AI reconstructs realistic 3D face from phone camera video

Author: EIS Release Date: Apr 15, 2020


An accurate 3D face model that “doesn’t look creepy” can be reconstructed from smartphone video if AI is allowed to post-process the point cloud, according to Carnegie Mellon University. No laser scanned is required.

“Building a 3D reconstruction of the face has been an open problem in computer vision and graphics because people are very sensitive to the look of facial features,” said Simon Lucey of the CMU Robotics Institute. “Even slight anomalies in the reconstructions can make the end result look unrealistic.”

The first step in the process is standard, beginning with videoing for 15-20, in this case using the slow-motion setting of an iPhone X.

“The high frame rate of slow motion is one of the key things for our method because it generates a dense point cloud,” sad Lucey.

Visual simultaneous localisation and mapping (SLAM) is then used to triangulates points on the face surface while also calculating the path that the camera swept.

At this point, the basic geometry of the face has been established (right), but there will be gaps.
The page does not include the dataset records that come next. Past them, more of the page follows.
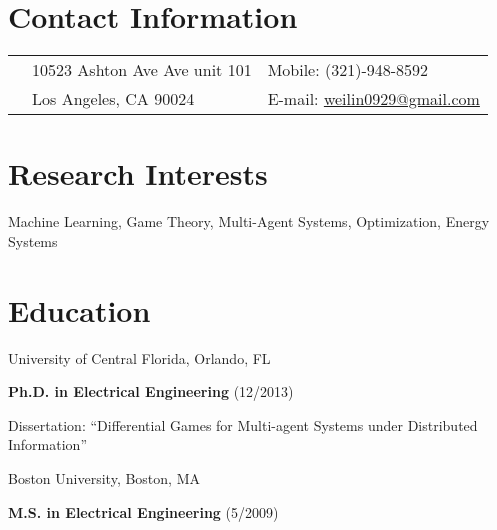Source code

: \documentclass[margin,line]{res}
\newenvironment{list1}{
  \begin{list}{\ding{113}}{%
      \setlength{\itemsep}{0in}
      \setlength{\parsep}{0in} \setlength{\parskip}{0in}
      \setlength{\topsep}{0in} \setlength{\partopsep}{0in} 
      \setlength{\leftmargin}{0.17in}}}{\end{list}}
\begin{document}

\begin{resume}
\thispagestyle{plain} %

\section{\sc Contact Information}
\vspace{.05in}
\begin{tabular}{@{}p{0.20in}p{2.75in}p{2.75in}}
 & 10523 Ashton Ave Ave unit 101             & Mobile: (321)-948-8592 \\            
 & Los Angeles, CA 90024   & E-mail: \href{mailto: Your email}{ weilin0929@gmail.com} \\                
\end{tabular}


\section{\sc Research Interests}
\begin{list1}
\item[] Machine Learning, Game Theory, Multi-Agent Systems, Optimization, Energy Systems
\end{list1}

\section{\sc Education}
\begin{list1}
\item[] University of Central Florida, Orlando, FL\\
\vspace*{-.1in}
\begin{list1}
\item[] \textbf{Ph.D. in Electrical Engineering} (12/2013)
\item[] Dissertation: ``Differential Games for Multi-agent Systems under Distributed Information''
\vspace*{.1in}
\end{list1}

\item[] Boston University, Boston, MA
\begin{list1}
\item[] \textbf{M.S. in Electrical Engineering} (5/2009)
\vspace*{.1in}
\end{list1}


\end{list1}
\end{resume}
\end{document}

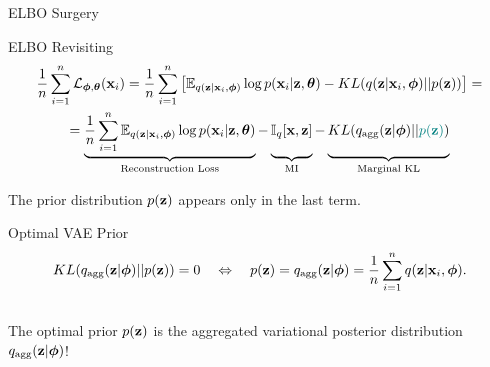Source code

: \documentclass{beamer}
\begin{document}
\begin{frame}{ELBO Surgery}
	\begin{block}{ELBO Revisiting}
		\vspace{-0.7cm}
		{\small
		\begin{multline*}
		    \frac{1}{n}\sum_{i=1}^n \cL_{\bphi, \btheta}(\bx_i) = \frac{1}{n} \sum_{i=1}^n \left[ \mathbb{E}_{q(\bz | \bx_i, \bphi)} \log p(\bx_i | \bz, \btheta) - KL(q(\bz | \bx_i, \bphi) || p(\bz)) \right] = \\
		    = \underbrace{\frac{1}{n} \sum_{i=1}^n \mathbb{E}_{q(\bz | \bx_i, \bphi)} \log p(\bx_i | \bz, \btheta)}_{\text{Reconstruction Loss}} - \underbrace{\vphantom{ \sum_{i=1}^n} \bbI_q [\bx, \bz]}_{\text{MI}} - \underbrace{\vphantom{ \sum_{i=1}^n} KL(q_{\text{agg}}(\bz | \bphi) || {\color{teal}p(\bz)})}_{\text{Marginal KL}}
		\end{multline*}
		}
		\vspace{-0.3cm}
	\end{block}
	The prior distribution $p(\mathbf{z})$ appears only in the last term.
	\begin{block}{Optimal VAE Prior}
		\vspace{-0.7cm}
		\[
	  		KL(q_{\text{agg}}(\mathbf{z} | \boldsymbol{\phi}) || p(\mathbf{z})) = 0 \quad \Leftrightarrow \quad p (\mathbf{z}) = q_{\text{agg}}(\mathbf{z} | \boldsymbol{\phi}) = \frac{1}{n} \sum_{i=1}^n q(\mathbf{z} | \mathbf{x}_i, \boldsymbol{\phi}).
		\]
		\vspace{-0.4cm} \\
		The optimal prior $p(\mathbf{z})$ is the aggregated variational posterior distribution $q_{\text{agg}}(\mathbf{z} | \boldsymbol{\phi})$!
	\end{block}
	
\end{frame}
\end{document}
If these gaps are filled poorly the results will be disconcerting.

In their second step, the researchers fill in those gaps using deep learning algorithms and ‘non-rigid mesh refinement’.

“Deep learning has a tendency to memorise solutions,” said Lucey, which works against efforts to include distinguishing details of the face. “If you use these algorithms just to find the landmarks, you can use classical methods to fill in the gaps much more easily.”

On a phone, the necessary processing takes 30-40 minutes. “The team’s experiments show that their method can achieve sub-millimetre accuracy, outperforming other camera-based processes,” according to the university.

The work was presented at the IEEE Winter Conference on Applications of Computer Vision (WACV) in Colorado.